Depois da cozinha, em um estreito corredor, entreviu metade do perfil corpulento de uma mulher, caído de costas através da porta aberta de um quarto com a lareira acesa, que iluminava o entorno como se alguém tivesse tentado mover o corpo depois de derrubá-lo. Era exatamente a senhora que Tristano procurava.

Correu até a criada, que tinha os olhos arregalados e a boca semiaberta, e já não respirava. No chão do quarto, percebeu uma pequena pedra de um intenso azul, provavelmente parte de uma joia de lápis-lazúli similar àquelas incrustadas no adorno da arma do rival de alguns dias antes.

Ouviu, no entanto, um barulho vindo do corredor e decidiu ir embora antes que alguém se desse conta de sua presença, dificilmente justificável naquela inconveniente situação.

Na manhã seguinte, deixou o castelo com seu ajudante. Sob a sombra de uma torre, Pietro reconheceu, entre os capangas do duque da Calábria, um dos homens que os haviam atacado no dia da chegada e chamou a atenção de seu senhor discretamente. No entanto, dados os resultados diplomáticos alcançados e a situação ainda incerta, Tristano decidiu não dizer nada e partiu.

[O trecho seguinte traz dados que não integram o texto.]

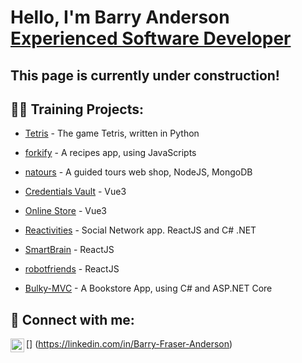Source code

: <h1>Hello, I'm Barry Anderson<br/><a href="https://www.linkedin.com/in/Barry-Fraser-Anderson/">Experienced Software Developer</a></h1>
<h2> This page is currently under construction!</h2>

<h2>👨‍💻 Training Projects:</h2>


  - [Tetris](https://github.com/Barry-Fraser-Anderson/Tetris) - The game Tetris, written in Python

  - [forkify](https://github.com/Barry-Fraser-Anderson/forkify) - A recipes app, using JavaScripts
  - [natours](https://github.com/Barry-Fraser-Anderson/natours) - A guided tours web shop, NodeJS, MongoDB

  - [Credentials Vault](https://github.com/Barry-Fraser-Anderson/MyCreds) - Vue3
  - [Online Store](https://github.com/Barry-Fraser-Anderson/VueJs3-Mk2) - Vue3

  - [Reactivities](https://github.com/Barry-Fraser-Anderson/Reactivities) - Social Network app. ReactJS and C# .NET 
  - [SmartBrain](https://github.com/Barry-Fraser-Anderson/SmartBrain) - ReactJS
  - [robotfriends](https://github.com/Barry-Fraser-Anderson/robotfriends) - ReactJS

  - [Bulky-MVC](https://github.com/Barry-Fraser-Anderson/Bulky-MVC) - A Bookstore App, using C# and ASP.NET Core
  
<h2> 🤳 Connect with me:</h2>

[<img align="left" alt="Barry Anderson | LinkedIn" width="22px" src="https://cdn.jsdelivr.net/npm/simple-icons@v3/icons/linkedin.svg" />] (https://linkedin.com/in/Barry-Fraser-Anderson)

<!--
**joshmadakor1/joshmadakor1** is a ✨ _special_ ✨ repository because its `README.md` (this file) appears on your GitHub profile.

Here are some ideas to get you started:

- 🔭 I’m currently working on ...
- 🌱 I’m currently learning ...
- 👯 I’m looking to collaborate on ...
- 🤔 I’m looking for help with ...
- 💬 Ask me about ...
- 📫 How to reach me: ...
- 😄 Pronouns: ...
- ⚡ Fun fact: ...
-->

Por fim, antes de dar fim à missão, na porta do estábulo onde deixaram os cavalos, Tristano percebeu um pequeno corpo maltratado que se arrastava pela rua. Era o menino que os escondeu da ameaça dos capangas de Afonso no dia anterior; não falava, estava sujo e machucado, tinha um terrível corte na perna. Fazia muito frio; Tristano levou-o para dentro e pagou a uma dona para que curasse pelo menos a lesão mais evidente. No dia seguinte, acompanhou-o até sua família, entregando-o ao irmão mais velho, que o esperava na porta. Este, agradecido, convidou o jovem diplomata a entrar em casa (ou pelo menos naquela barraca que se assemelhava um pouco a uma residência): um homem, que podia ser o pai, arranjava as provisões de grãos em uma pequena despensa, a mãe fiava a lã com uma mão enquanto embalava a pequena com a outra; uma mulher mais velha contava histórias ao resto da família sentada em um velho baú de castanheira. Diante de tão mísero quadro, Tristano aproveitou um momento de distração da mulher, quando cuidava de um caldeirão que transbordou, para deixar um florim de ouro sob a almofada de palha daquele colchão esburacado de folhas secas sobre o qual dormia uma menina rosada, ainda com sapatos de pano nos pés. Despediu-se  e partiu.